## [Directions]
The response should be the data again, identical in every line.

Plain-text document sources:

****************************************

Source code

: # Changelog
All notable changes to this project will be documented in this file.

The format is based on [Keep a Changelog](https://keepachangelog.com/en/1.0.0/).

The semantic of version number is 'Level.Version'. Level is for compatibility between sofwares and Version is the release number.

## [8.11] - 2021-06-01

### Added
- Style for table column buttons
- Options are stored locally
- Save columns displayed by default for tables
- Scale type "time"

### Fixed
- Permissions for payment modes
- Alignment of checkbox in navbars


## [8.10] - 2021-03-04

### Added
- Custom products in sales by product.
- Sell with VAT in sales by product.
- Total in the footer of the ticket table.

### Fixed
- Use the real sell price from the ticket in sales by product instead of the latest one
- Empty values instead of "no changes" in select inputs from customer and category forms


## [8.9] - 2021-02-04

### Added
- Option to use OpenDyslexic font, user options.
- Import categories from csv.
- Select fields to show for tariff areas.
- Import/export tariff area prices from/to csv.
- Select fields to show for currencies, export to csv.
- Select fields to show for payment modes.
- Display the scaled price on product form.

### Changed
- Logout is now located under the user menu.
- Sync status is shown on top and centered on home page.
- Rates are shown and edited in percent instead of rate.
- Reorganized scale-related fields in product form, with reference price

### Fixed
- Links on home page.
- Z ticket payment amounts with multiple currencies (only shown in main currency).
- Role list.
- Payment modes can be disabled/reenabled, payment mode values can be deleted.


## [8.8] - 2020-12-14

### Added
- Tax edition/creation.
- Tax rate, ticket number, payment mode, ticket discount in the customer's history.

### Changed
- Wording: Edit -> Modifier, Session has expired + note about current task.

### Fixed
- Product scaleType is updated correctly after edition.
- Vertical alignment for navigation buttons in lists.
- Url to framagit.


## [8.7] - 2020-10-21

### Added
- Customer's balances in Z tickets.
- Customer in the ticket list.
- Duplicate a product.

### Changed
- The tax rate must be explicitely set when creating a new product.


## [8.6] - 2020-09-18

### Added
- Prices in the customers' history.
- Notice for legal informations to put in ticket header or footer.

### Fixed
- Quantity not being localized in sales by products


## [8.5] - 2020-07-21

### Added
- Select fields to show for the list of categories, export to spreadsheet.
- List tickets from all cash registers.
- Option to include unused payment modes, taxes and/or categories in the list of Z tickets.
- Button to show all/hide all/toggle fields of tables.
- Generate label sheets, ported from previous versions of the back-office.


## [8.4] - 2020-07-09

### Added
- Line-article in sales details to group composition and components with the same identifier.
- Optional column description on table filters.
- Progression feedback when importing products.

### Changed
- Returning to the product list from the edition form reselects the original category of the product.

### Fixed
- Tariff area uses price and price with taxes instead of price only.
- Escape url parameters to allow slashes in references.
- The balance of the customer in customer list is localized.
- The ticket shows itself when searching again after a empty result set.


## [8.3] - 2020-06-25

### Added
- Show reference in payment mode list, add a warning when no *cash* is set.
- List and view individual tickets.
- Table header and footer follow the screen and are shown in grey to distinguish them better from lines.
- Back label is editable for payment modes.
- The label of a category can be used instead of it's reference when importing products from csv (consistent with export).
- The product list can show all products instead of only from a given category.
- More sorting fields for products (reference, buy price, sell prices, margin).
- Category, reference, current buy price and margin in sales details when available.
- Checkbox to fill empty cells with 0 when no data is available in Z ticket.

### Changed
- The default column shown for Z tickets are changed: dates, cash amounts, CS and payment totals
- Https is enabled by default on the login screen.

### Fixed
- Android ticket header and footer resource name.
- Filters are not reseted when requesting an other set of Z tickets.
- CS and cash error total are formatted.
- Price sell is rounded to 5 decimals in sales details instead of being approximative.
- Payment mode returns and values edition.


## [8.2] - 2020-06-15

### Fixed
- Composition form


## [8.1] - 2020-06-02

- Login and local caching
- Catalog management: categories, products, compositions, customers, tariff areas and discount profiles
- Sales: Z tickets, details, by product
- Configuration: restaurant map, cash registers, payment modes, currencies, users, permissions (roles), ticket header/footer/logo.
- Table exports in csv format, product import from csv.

****************************************

## [Exercise answer]
Source code

: # Changelog
All notable changes to this project will be documented in this file.

The format is based on [Keep a Changelog](https://keepachangelog.com/en/1.0.0/).

The semantic of version number is 'Level.Version'. Level is for compatibility between sofwares and Version is the release number.

## [8.11] - 2021-06-01

### Added
- Style for table column buttons
- Options are stored locally
- Save columns displayed by default for tables
- Scale type "time"

### Fixed
- Permissions for payment modes
- Alignment of checkbox in navbars


## [8.10] - 2021-03-04

### Added
- Custom products in sales by product.
- Sell with VAT in sales by product.
- Total in the footer of the ticket table.

### Fixed
- Use the real sell price from the ticket in sales by product instead of the latest one
- Empty values instead of "no changes" in select inputs from customer and category forms


## [8.9] - 2021-02-04

### Added
- Option to use OpenDyslexic font, user options.
- Import categories from csv.
- Select fields to show for tariff areas.
- Import/export tariff area prices from/to csv.
- Select fields to show for currencies, export to csv.
- Select fields to show for payment modes.
- Display the scaled price on product form.

### Changed
- Logout is now located under the user menu.
- Sync status is shown on top and centered on home page.
- Rates are shown and edited in percent instead of rate.
- Reorganized scale-related fields in product form, with reference price

### Fixed
- Links on home page.
- Z ticket payment amounts with multiple currencies (only shown in main currency).
- Role list.
- Payment modes can be disabled/reenabled, payment mode values can be deleted.


## [8.8] - 2020-12-14

### Added
- Tax edition/creation.
- Tax rate, ticket number, payment mode, ticket discount in the customer's history.

### Changed
- Wording: Edit -> Modifier, Session has expired + note about current task.

### Fixed
- Product scaleType is updated correctly after edition.
- Vertical alignment for navigation buttons in lists.
- Url to framagit.


## [8.7] - 2020-10-21

### Added
- Customer's balances in Z tickets.
- Customer in the ticket list.
- Duplicate a product.

### Changed
- The tax rate must be explicitely set when creating a new product.


## [8.6] - 2020-09-18

### Added
- Prices in the customers' history.
- Notice for legal informations to put in ticket header or footer.

### Fixed
- Quantity not being localized in sales by products


## [8.5] - 2020-07-21

### Added
- Select fields to show for the list of categories, export to spreadsheet.
- List tickets from all cash registers.
- Option to include unused payment modes, taxes and/or categories in the list of Z tickets.
- Button to show all/hide all/toggle fields of tables.
- Generate label sheets, ported from previous versions of the back-office.


## [8.4] - 2020-07-09

### Added
- Line-article in sales details to group composition and components with the same identifier.
- Optional column description on table filters.
- Progression feedback when importing products.

### Changed
- Returning to the product list from the edition form reselects the original category of the product.

### Fixed
- Tariff area uses price and price with taxes instead of price only.
- Escape url parameters to allow slashes in references.
- The balance of the customer in customer list is localized.
- The ticket shows itself when searching again after a empty result set.


## [8.3] - 2020-06-25

### Added
- Show reference in payment mode list, add a warning when no *cash* is set.
- List and view individual tickets.
- Table header and footer follow the screen and are shown in grey to distinguish them better from lines.
- Back label is editable for payment modes.
- The label of a category can be used instead of it's reference when importing products from csv (consistent with export).
- The product list can show all products instead of only from a given category.
- More sorting fields for products (reference, buy price, sell prices, margin).
- Category, reference, current buy price and margin in sales details when available.
- Checkbox to fill empty cells with 0 when no data is available in Z ticket.

### Changed
- The default column shown for Z tickets are changed: dates, cash amounts, CS and payment totals
- Https is enabled by default on the login screen.

### Fixed
- Android ticket header and footer resource name.
- Filters are not reseted when requesting an other set of Z tickets.
- CS and cash error total are formatted.
- Price sell is rounded to 5 decimals in sales details instead of being approximative.
- Payment mode returns and values edition.


## [8.2] - 2020-06-15

### Fixed
- Composition form


## [8.1] - 2020-06-02

- Login and local caching
- Catalog management: categories, products, compositions, customers, tariff areas and discount profiles
- Sales: Z tickets, details, by product
- Configuration: restaurant map, cash registers, payment modes, currencies, users, permissions (roles), ticket header/footer/logo.
- Table exports in csv format, product import from csv.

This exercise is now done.